В шаге от вечности (СИ) - Доронин Алексей Алексеевич (книги без регистрации txt, fb2) 📗
Григорьев знал, что ему осталось недолго. И что почти наверняка ничего не получится. Отсюда и его «мортидо». Отсюда рискованные развлечения – подводное плаванье на глубине (когда еще были силы), гонки на кибер-болидах (да, они говорят про стопроцентную безопасность, но это не так), полеты на «Пустельге». Разбитая машина, которая быть гоночным болидом совсем не хотела, прыжки с парашютом со стратосферного дирижабля. Список будет длинный. Отсюда же его нынешнее демонстративное презрение к «здоровому образу» жизни, который он вел еще до того, как это стало общественной нормой.

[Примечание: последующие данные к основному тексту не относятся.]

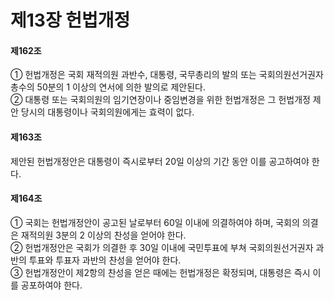 # 제13장 헌법개정

#### 제162조

① 헌법개정은 국회 재적의원 과반수, 대통령, 국무총리의 발의 또는 국회의원선거권자 총수의 50분의 1 이상의 연서에 의한 발의로 제안된다.  
② 대통령 또는 국회의원의 임기연장이나 중임변경을 위한 헌법개정은 그 헌법개정 제안 당시의 대통령이나 국회의원에게는 효력이 없다.  

#### 제163조

제안된 헌법개정안은 대통령이 즉시로부터 20일 이상의 기간 동안 이를 공고하여야 한다.

#### 제164조

① 국회는 헌법개정안이 공고된 날로부터 60일 이내에 의결하여야 하며, 국회의 의결은 재적의원 3분의 2 이상의 찬성을 얻어야 한다.  
② 헌법개정안은 국회가 의결한 후 30일 이내에 국민투표에 부쳐 국회의원선거권자 과반의 투표와 투표자 과반의 찬성을 얻어야 한다.  
③ 헌법개정안이 제2항의 찬성을 얻은 때에는 헌법개정은 확정되며, 대통령은 즉시 이를 공포하여야 한다.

Нет, он не пил и не принимал наркотики, конечно. Но ел, что хотел и когда хотел.
Последние пять лет стали для него эпохой похорон. Умерли не только те, кто был ему дорог (этих смерть выкосила чуть раньше – за единственным исключением), но уже и те, на кого было, по большому счету, наплевать, но кто был частью – периферийной частью – его мира.
Кто был неприятен и ненавистен, кто делал ему зло – умерли все до единого. Видимо те, у кого внутри яд, рано или поздно будут им отравлены сами. Но вот странное дело – даже их смерти оставляли в душе неприятный отпечаток потери. Теперь он уже не был способен на такие сильные чувства как гнев, и, оглядываясь назад, даже удивлялся: как он мог их испытывать? Из-за чего? Из-за обидного слова в личной беседе или с экрана, злой рецензии? Из-за денег? Уязвленной гордости? Все это стало пустым и далеким.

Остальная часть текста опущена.